Needless to say, it was quite chilling to suddenly realize we had been hanging around in the dark for an hour and a half completely unaware we were
surrounded by coyotes!
Some time passed and the coyotes finished their Moon songs. Eventually the Auroras did become visible, however faintly. They looked like dim, whispy
red clouds, streaking upward. I had seen Auroras similar to this in a suburb of Chicago a few years back. (No pun intended.)
It was getting close to 1:30am and those fireballs and shooting stars had continued steadily
the entire time. I've never seen anything like it
in my life. Unfortunately though, a haze was beginning to move into the area along with a very cold breeze, so we decided to get going. Once back on
the road, the fog was thick and we could hardly see the sky at all. It made for a perfectly eerie drive home.
All in all it was a fantastic night that I'll never forget.

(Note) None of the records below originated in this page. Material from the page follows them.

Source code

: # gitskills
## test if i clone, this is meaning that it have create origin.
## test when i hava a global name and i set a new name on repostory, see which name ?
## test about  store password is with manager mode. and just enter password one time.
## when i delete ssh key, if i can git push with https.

The Auroras may have been lacking for the most part, but I'll say again the Taurid meteor
shower was simply incredible,
and I seriously recommend everyone spend some time watching the skies during its passing: you will not regret it!
This meteor shower is expected to extend throughout the month, however it will peak between Nov. 5th-12th, so there's plenty of time yet.
I wonder if any of you also happened to catch what we saw tonight?
edit on AMq000000amTuesday00000011320 by Aqualung2012 because: (no reason given)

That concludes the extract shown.